A new study by the John W. Gardner Center at Stanford University found that students who passed the California physical fitness test also performed better on the statewide standardized tests. The study followed two groups of children from grades four through nine, keeping track of their academics (using standardized test scores) as well as their physical fitness test results. The physical fitness test measures students on six levels of fitness, including aerobic capacity (running a mile), body composition (Body Mass Index, or BMI), flexibility, upper-body strength, trunk extensor strength, and abdominal strength. In order to pass, a child has to successfully perform 5 out of 6 levels of fitness.
Sebastian Castrechini, who was part of the research team, says "the most prominent results showed a considerable achievement gap between the students that passed [the physical fitness test] compared to the students who failed." He says that even after taking into account the background of the student—race, status, etc.—the results remained consistent.
So how do we get children physically active? "Children tend to learn their nutritional habits and exercise habits by modeling what their parents do," Castrechini says. This means it's your job to model healthy behavior for your children.
Experts agree that it's important to integrate healthy choices and staying active into your family's life as a habit, not a chore. Here are a few suggestions for obesity prevention and fitness activities to do as a family:
- Take a family walk after dinner. Spice it up by coming up with certain tasks to do before you reach home. Skip to a fallen leaf, run to a tree at the end of the block, and jump from the sidewalk to the front door!
- Have a pedometer race. Give each family member a pedometer to wear each day and see who can walk the most each month. To make it more interesting, try playing Race Across America.

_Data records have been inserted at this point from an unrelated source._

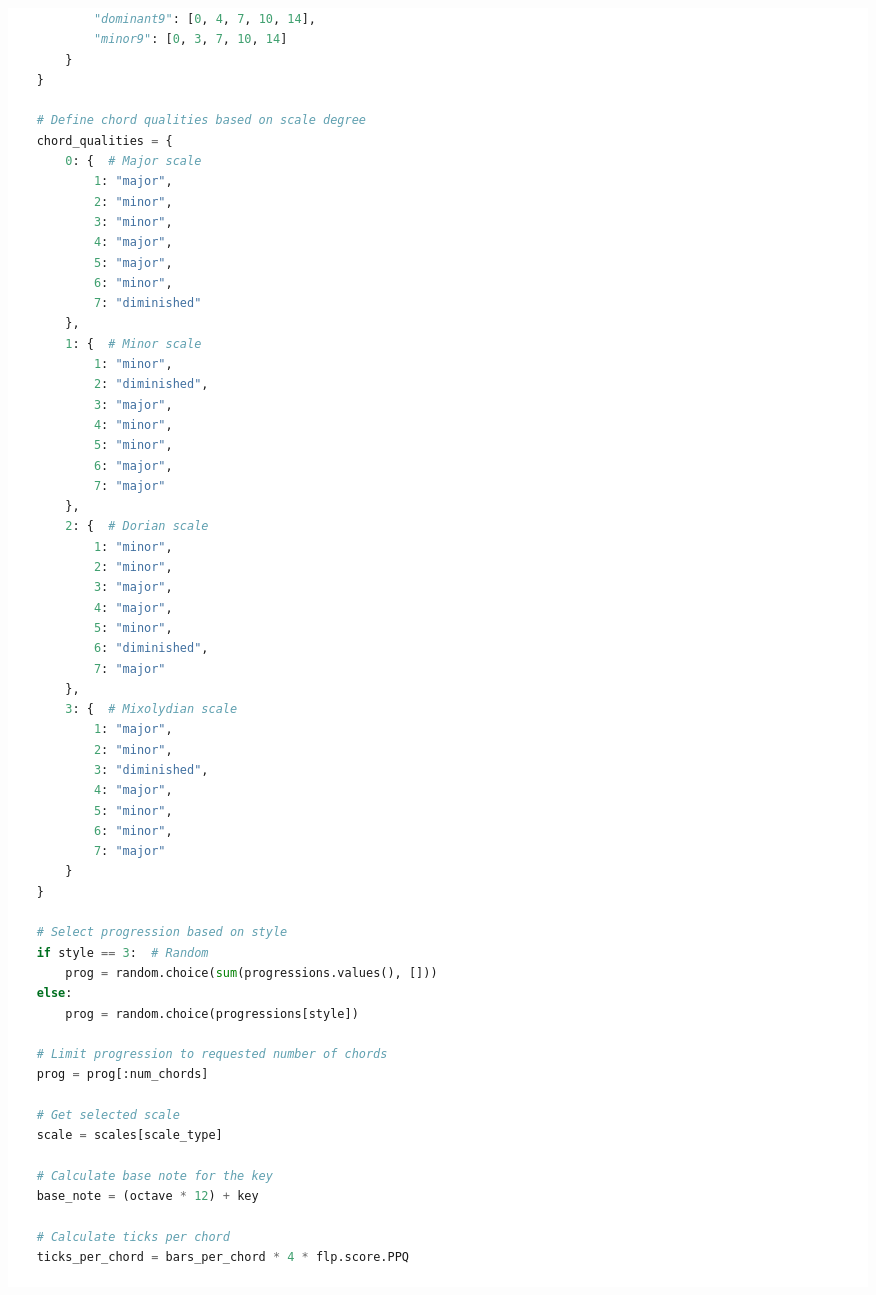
 ```python
            "dominant9": [0, 4, 7, 10, 14],
            "minor9": [0, 3, 7, 10, 14]
        }
    }
    
    # Define chord qualities based on scale degree
    chord_qualities = {
        0: {  # Major scale
            1: "major",
            2: "minor",
            3: "minor",
            4: "major",
            5: "major",
            6: "minor",
            7: "diminished"
        },
        1: {  # Minor scale
            1: "minor",
            2: "diminished",
            3: "major",
            4: "minor",
            5: "minor",
            6: "major",
            7: "major"
        },
        2: {  # Dorian scale
            1: "minor",
            2: "minor",
            3: "major",
            4: "major",
            5: "minor",
            6: "diminished",
            7: "major"
        },
        3: {  # Mixolydian scale
            1: "major",
            2: "minor",
            3: "diminished",
            4: "major",
            5: "minor",
            6: "minor",
            7: "major"
        }
    }
    
    # Select progression based on style
    if style == 3:  # Random
        prog = random.choice(sum(progressions.values(), []))
    else:
        prog = random.choice(progressions[style])
    
    # Limit progression to requested number of chords
    prog = prog[:num_chords]
    
    # Get selected scale
    scale = scales[scale_type]
    
    # Calculate base note for the key
    base_note = (octave * 12) + key
    
    # Calculate ticks per chord
    ticks_per_chord = bars_per_chord * 4 * flp.score.PPQ
    
```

- Set up fitness stations. Hopscotch in the driveway, jump rope in the living room, hula hooping in the backyard; when you set up stations, you're setting up an invitation for fun routine fitness.
- Plant a vegetable garden. Digging, sowing, picking, and plucking weeds is all great exercise. This activity will not only get you active outdoors, but is likely to get your family eating more vegetables!
- Go for a weekend hike. Most places, even big cities, have beautiful hiking trails. Take advantage of that and enjoy an afternoon in the great outdoors! Visit www.stateparks.com for a list of local parks in your area, or log on to gorp.away.com/gorp/trailfinder/index.html for hiking trails in your state.
- Play Simon Says, but instead of commanding that children put their hands on their head or raise their right hand, challenge them with "Simon says, do ten jumping jacks," or "Simon says, sprint across the backyard."
Changing your fitness routine is your family’s first step towards staying physically fit, and maybe even upping your child’s grades in school.